Na visão de um dos maiores experts em vinhos italianos, Antonio Galloni, ex-Wine Advocate (Robert Parker) e criador do site Vinous, “Gianfranco Soldera é sem dúvida, o produtor mais emblemático de Montalcino”. E continua … “no seu melhor, seus brunellos são exemplos monumentais das alturas que a sangiovese pode alcançar em Montalcino”. Galloni se diz impressionado com a cultura de vinho de Soldera e enfatiza o seu profundo conhecimento (“o maior que já vi’) sobre os grandes Barolos e Barbarescos da escola tradicionalista do Piemonte, nutrindo por estes vinhos paixão e dividindo atributos com eles.
Afinal, Soldera é também um tradicionalista. De maneira nenhuma foi seduzido pelos modernistas de Montalcino, que passaram a fazer uso de barrica francesa, com a proposta de deixar o vinho menos tempo em madeira. Soldera manteve a tradição de envelhecer seu brunello por cinco anos (ou mais) em grandes tanques de carvalho eslavônicos e cubas. Biondi-Santi assim fazia em seus anos de glória, quando disputava o trono de Montalcino com Soldera.

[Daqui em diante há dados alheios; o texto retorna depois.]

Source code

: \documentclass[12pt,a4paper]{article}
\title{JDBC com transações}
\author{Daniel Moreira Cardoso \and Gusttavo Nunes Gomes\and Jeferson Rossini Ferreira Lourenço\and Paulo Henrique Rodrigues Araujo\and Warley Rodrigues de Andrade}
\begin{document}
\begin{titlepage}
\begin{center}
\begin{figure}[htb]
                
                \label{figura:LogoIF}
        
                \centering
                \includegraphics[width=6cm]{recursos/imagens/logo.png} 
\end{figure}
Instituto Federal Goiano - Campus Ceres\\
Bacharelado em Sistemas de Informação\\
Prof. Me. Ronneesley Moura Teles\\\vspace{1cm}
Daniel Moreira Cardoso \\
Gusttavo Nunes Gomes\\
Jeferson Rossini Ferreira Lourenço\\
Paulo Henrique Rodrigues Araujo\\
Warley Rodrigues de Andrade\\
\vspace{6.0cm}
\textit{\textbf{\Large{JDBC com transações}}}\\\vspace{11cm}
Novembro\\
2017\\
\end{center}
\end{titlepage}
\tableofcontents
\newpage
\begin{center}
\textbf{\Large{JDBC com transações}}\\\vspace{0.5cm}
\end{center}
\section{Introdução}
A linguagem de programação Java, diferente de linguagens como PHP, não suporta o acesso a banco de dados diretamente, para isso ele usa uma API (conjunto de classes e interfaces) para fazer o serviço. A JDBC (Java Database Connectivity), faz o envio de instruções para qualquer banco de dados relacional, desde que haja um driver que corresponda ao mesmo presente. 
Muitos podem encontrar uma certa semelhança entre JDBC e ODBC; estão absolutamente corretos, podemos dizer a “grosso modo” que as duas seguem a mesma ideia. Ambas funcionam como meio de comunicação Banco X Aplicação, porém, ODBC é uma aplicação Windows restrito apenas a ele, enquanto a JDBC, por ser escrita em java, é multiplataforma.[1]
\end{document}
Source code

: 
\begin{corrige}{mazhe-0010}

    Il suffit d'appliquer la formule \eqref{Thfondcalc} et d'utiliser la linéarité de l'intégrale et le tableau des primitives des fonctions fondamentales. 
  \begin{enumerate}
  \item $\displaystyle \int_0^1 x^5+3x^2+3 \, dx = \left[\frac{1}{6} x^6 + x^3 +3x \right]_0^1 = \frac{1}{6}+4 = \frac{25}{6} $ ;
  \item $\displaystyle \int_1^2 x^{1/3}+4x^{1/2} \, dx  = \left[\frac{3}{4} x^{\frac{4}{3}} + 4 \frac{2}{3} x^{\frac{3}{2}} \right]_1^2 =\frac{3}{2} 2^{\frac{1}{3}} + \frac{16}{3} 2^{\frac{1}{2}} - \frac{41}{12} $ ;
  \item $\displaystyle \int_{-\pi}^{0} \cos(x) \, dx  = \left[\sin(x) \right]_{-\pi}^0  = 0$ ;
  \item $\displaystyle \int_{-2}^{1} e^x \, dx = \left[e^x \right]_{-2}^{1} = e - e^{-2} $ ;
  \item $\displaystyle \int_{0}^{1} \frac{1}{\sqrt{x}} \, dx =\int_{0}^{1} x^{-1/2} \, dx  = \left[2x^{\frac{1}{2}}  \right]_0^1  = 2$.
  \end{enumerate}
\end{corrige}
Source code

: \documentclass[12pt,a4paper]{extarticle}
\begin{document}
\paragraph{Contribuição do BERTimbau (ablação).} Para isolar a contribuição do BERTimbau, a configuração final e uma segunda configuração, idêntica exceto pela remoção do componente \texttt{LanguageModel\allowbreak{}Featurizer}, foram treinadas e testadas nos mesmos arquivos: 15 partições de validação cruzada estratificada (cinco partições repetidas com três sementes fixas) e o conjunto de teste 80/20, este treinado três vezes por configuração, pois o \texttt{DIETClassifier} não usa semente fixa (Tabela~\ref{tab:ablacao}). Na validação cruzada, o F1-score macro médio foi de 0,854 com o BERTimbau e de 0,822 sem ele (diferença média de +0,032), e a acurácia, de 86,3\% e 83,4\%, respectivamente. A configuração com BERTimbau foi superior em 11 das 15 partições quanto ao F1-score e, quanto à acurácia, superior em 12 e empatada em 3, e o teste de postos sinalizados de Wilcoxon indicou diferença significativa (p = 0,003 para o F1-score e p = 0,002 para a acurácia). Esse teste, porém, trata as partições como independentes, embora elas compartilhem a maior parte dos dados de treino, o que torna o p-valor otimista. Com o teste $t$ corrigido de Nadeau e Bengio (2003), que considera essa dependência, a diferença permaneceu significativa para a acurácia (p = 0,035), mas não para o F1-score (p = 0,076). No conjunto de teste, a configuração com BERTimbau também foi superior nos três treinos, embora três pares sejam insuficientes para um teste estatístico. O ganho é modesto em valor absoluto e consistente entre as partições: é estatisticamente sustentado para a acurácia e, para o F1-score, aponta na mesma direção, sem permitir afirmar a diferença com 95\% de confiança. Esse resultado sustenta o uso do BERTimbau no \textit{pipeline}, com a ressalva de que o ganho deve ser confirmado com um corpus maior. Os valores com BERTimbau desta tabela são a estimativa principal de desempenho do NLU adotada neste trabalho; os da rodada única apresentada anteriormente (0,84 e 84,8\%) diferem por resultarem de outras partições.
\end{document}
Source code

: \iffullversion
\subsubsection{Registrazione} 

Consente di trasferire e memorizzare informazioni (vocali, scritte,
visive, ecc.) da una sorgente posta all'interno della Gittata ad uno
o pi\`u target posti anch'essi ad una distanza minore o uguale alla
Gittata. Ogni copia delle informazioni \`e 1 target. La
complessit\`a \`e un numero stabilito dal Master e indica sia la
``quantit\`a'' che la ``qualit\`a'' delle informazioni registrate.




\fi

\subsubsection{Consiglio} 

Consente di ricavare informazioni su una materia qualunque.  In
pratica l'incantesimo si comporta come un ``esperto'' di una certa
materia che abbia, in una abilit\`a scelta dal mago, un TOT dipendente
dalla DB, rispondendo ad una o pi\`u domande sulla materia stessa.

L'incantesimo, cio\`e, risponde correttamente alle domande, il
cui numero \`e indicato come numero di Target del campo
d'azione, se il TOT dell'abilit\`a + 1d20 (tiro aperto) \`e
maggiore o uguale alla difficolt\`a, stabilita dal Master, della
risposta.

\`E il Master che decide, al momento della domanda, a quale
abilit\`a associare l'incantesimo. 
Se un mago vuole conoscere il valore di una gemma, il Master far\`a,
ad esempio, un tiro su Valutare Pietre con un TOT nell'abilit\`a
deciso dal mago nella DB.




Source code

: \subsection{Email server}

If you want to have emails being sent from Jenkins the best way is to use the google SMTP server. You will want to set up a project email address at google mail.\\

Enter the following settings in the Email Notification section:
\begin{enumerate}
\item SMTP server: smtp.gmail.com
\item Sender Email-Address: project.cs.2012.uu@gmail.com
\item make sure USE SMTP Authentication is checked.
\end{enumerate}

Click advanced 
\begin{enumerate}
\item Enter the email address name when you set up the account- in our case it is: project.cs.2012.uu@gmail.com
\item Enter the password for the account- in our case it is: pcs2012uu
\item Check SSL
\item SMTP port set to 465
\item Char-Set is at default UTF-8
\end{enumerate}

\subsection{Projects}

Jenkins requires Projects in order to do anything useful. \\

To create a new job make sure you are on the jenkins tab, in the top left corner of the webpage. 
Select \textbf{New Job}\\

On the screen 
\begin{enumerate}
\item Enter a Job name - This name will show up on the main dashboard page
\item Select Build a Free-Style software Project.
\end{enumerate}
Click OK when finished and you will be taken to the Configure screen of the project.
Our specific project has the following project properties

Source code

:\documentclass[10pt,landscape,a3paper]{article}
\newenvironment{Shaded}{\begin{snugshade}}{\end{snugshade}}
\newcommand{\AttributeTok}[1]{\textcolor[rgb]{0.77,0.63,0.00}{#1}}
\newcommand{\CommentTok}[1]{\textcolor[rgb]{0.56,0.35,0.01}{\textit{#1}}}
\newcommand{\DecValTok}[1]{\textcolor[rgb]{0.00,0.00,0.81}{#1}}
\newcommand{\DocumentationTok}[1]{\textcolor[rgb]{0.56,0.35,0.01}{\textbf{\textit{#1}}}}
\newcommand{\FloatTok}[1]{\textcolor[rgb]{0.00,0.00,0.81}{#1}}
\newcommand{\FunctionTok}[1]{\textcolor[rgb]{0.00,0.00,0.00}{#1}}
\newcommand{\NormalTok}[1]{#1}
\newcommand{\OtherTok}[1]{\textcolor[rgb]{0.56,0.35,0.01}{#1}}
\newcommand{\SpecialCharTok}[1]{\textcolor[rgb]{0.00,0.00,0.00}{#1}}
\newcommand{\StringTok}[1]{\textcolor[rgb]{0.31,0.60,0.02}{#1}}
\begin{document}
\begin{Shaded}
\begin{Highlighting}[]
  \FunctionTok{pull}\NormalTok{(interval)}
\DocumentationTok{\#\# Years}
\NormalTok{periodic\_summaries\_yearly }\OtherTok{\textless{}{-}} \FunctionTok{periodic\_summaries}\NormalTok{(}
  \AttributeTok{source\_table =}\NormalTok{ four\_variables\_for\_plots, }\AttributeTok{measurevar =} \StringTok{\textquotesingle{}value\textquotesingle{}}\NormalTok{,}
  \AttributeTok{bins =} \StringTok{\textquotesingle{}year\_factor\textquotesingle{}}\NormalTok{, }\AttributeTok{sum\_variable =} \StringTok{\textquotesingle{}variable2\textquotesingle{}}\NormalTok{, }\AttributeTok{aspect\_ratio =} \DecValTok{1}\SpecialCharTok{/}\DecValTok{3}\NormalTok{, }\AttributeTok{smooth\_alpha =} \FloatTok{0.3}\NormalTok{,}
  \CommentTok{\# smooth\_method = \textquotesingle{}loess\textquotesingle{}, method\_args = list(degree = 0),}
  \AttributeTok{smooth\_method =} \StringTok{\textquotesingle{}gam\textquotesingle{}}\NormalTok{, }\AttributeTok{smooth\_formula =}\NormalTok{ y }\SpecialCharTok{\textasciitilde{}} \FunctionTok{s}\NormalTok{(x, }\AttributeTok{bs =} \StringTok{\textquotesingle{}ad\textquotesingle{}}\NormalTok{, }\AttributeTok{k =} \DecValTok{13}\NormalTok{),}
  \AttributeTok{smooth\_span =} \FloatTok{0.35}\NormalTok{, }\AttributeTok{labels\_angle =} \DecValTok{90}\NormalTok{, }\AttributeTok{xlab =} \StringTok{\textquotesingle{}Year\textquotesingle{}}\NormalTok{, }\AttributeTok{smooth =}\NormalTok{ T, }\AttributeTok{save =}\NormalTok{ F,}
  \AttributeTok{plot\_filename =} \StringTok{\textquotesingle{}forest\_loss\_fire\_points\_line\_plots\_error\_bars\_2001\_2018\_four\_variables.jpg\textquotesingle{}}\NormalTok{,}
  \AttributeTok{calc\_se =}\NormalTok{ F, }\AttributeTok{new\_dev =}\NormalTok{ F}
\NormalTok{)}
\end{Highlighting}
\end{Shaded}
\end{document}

Para a rainha do mundo do vinho, a inglesa Jancis Robinson, ao provarmos um brunello de Soldera, “pode-se se ter a certeza de se estar diante de um grande vinho, de estilo tradicional e deslumbrante, muito exótico e magnifico”. Em alguns de seus textos sobre Soldera, ela gosta de referir o quanto este lendário produtor é parecido fisicamente com Luis Pato – “perfeccionista obstinado que não gosta de seguir os outros, como Soldera”. Luis Pato é viticultor da Bairrada e muito conhecido pelos enófilos brasileiros.
Como um ícone, Gianfranco Soldera não tem a mínima preocupação com pontuações de críticos e, dentre suas idiossincrasias, chama a atenção o fato de vender vinhos apenas para quem compartilha de seus princípios e é aprovado por ele. Alguns diriam ser arrogante, mas o que ninguém pode contestar é que de suas mãos nascem grandes vinhos. Sua personalidade é tão forte que, independente da propriedade e vinho serem conhecidos como Case Basse, na maioria das vezes, usa-se o nome de Soldera para seus brunellos.
Ele é famoso pelo cuidado minucioso de seus vinhedos, composto pela vinhas Case Basse com cerca de dois hectares e plantadas em 1972, e Intistieti com cerca de quatro hectares e meio e plantadas em 1973. “Suas vinhas são as mais bem conservadas e melhor cuidadas que já vi”, diz Galloni. Não utiliza pesticidas ou herbicidas, apenas fertilizantes orgânicos. Sabendo que um bom vinho se faz nas vinhas, adota mínimo manuseio na adega, fermentação com leveduras indígenas e como colocado anteriormente, envelhecimento longo em grandes barricas, geralmente em torno de cinco a seis anos.
Os mais famosos vinhos de Soldera são o seu Brunello e o Brunello Riserva. Em alguns anos, seleciona parte de sua produção e a engarrafa com menos um ano de barril e o rotula como “Intistieti”; em 2005, decidiu engarrafar o “Pegasos” (early-maturing barrel), porém, nem sempre é assim. Acho que nem o próprio Soldera entende suas rotulações, pois ao longo de sua história já as mudou várias vezes. O homem é confuso, sim, como quase todos os gênios.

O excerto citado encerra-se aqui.